CM: In her painting works Tita Stavrou focuses on theme of abstraction based on the aesthetic of textured mixed media. The particular way in which she creates her picture is a record that aims at a very personal kind of harmony. The process is a continuous addition and subtraction. The work results from a kind of spontaneity, which alternates owing to conceptual choices. The artist tries for feelings not to interfere with the work, so that the subconscious and insight may guide the creative process. Thus, she hopes to visually record spiritual information, which upon being discovered may surprise the viewer. There lies the meaning for Stavrou. All the rest are external factors, sterile and superficial that suspectedly blur the clarity of the subconscious.
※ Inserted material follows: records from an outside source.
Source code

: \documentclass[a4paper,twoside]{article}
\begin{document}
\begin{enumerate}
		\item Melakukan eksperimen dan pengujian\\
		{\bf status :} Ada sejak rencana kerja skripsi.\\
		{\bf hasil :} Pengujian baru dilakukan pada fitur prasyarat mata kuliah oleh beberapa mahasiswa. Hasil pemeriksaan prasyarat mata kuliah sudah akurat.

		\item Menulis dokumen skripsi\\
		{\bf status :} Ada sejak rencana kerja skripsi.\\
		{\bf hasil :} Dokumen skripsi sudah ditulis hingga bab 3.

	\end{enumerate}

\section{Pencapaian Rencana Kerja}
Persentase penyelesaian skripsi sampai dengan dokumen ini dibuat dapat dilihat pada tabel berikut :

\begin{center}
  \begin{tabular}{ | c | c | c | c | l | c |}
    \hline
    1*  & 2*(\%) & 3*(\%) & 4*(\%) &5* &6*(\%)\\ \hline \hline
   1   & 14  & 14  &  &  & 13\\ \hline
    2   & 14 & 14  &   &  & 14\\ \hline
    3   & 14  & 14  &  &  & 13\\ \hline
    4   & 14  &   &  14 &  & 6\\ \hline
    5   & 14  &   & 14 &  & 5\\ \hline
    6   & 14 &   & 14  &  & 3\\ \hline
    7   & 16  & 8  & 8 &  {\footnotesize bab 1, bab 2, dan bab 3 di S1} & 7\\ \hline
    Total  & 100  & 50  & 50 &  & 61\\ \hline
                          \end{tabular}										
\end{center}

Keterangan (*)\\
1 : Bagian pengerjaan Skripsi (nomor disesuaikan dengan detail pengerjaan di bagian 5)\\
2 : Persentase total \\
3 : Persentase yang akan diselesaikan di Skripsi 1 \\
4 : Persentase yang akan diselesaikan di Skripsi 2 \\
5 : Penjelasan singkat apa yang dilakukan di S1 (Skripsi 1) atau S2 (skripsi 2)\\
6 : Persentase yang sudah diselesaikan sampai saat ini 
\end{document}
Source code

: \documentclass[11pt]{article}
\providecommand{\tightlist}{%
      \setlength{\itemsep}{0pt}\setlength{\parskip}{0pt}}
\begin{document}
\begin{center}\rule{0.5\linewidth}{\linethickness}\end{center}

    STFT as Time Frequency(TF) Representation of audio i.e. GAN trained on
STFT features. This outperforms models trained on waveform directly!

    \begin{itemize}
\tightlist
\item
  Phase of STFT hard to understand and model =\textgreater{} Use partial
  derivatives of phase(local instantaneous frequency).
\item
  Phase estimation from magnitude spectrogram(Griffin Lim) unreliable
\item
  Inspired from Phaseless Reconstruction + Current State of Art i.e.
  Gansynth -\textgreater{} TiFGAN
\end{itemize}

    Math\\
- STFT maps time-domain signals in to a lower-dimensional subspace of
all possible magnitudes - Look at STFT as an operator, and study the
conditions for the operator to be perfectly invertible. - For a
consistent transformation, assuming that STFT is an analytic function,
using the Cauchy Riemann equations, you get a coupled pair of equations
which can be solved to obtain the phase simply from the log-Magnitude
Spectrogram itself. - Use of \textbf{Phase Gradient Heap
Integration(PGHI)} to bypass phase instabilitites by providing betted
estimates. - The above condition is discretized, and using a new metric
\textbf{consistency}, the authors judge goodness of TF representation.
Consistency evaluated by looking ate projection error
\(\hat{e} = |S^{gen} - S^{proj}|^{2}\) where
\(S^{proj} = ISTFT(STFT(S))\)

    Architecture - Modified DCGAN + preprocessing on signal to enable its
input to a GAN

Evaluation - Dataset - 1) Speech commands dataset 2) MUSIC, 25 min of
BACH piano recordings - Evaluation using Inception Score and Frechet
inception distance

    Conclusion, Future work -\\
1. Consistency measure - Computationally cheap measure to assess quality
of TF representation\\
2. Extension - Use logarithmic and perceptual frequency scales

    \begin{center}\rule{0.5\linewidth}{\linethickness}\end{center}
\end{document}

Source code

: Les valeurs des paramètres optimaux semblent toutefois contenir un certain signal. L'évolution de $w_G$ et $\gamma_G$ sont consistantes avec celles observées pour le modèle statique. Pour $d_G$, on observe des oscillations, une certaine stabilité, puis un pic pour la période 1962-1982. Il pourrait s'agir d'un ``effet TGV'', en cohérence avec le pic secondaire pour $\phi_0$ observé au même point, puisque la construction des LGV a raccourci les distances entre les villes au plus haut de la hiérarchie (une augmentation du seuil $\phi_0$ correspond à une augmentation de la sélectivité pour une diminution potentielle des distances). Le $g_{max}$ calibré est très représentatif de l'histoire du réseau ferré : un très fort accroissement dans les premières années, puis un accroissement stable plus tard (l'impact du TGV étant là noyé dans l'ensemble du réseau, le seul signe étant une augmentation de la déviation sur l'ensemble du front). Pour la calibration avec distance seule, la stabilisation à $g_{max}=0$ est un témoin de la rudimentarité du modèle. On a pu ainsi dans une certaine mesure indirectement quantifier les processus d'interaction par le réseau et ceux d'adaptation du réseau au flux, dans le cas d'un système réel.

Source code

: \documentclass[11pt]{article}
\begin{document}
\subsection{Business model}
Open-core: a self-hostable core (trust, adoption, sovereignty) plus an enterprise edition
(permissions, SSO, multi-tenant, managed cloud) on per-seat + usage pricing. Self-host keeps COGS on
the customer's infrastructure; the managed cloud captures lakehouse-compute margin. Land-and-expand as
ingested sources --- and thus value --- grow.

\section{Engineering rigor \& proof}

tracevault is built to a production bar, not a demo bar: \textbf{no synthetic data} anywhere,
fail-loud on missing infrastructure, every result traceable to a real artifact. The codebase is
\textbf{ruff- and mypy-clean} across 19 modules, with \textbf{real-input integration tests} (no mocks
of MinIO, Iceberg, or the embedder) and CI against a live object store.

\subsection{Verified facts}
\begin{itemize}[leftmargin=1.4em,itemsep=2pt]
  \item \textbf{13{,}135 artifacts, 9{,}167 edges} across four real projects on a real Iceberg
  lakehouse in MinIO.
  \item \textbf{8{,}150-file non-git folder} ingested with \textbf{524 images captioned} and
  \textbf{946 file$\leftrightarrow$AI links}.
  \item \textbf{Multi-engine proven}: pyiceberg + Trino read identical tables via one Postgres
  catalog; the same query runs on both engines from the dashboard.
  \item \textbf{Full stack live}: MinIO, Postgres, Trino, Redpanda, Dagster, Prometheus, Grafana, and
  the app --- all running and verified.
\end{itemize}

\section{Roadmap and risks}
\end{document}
The work's composition is set by spontaneous gestures. The artist is inspired by the materials that create a tactile matière and lyrical elements of eastern art in conjunction with European postwar abstraction. The viewer, who is familiar with her broader work, may discern that Stavrou takes off from a base of cold tones and proceeds by introducing warm elements. In the present work, repeated interventions left behind a faint and light curve, which is neither a landscape or object. This soft form without sharp edges and tensions in suspended in an immaterial universe. The challenge concerns that though Curvature was created from a material that protrudes from the surface, that is entirely concrete, at the same time it canceled materiality. Thus it kept being corrected - the material was coming and going - in order to reach a constantly changing balance, which seeks the acceptance that the viewer retrieves from himself.
Stavrou is basically interested in things implied. Anything blatant is for her an easy solution. Although the composition is full of contrasts of light and shadow, the first impression is of a mild situation with muted colors. Stavrou would have wanted the viewer - if pausing - to stay not because something caught his first glance, but because he may enter an investigation process in response to the picture. Moreover, the work incorporates gold color as a scarce and valuable, but also perhaps as misleading element. As all her abstract works, they do not repel the viewer as something that is evasive. She does not mind her works to remind the beholder an interpretation of his own, even morphologically differentiated from her intention. But she hopes that eventually she presents to him something timeless, intangible things, situations beyond emotion.